Problem description
Transcribe verbatim the span of lines that opens with the line containing "Run mingration to" and closes with the last line of the data below.

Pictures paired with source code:
──────────────────────────────

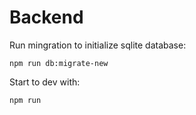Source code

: 
# Backend

Run mingration to initialize sqlite database:

```
npm run db:migrate-new
```


Start to dev with:

```
npm run 
```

──────────────────────────────

Answer below
Run mingration to initialize sqlite database:

```
npm run db:migrate-new
```


Start to dev with:

```
npm run 
```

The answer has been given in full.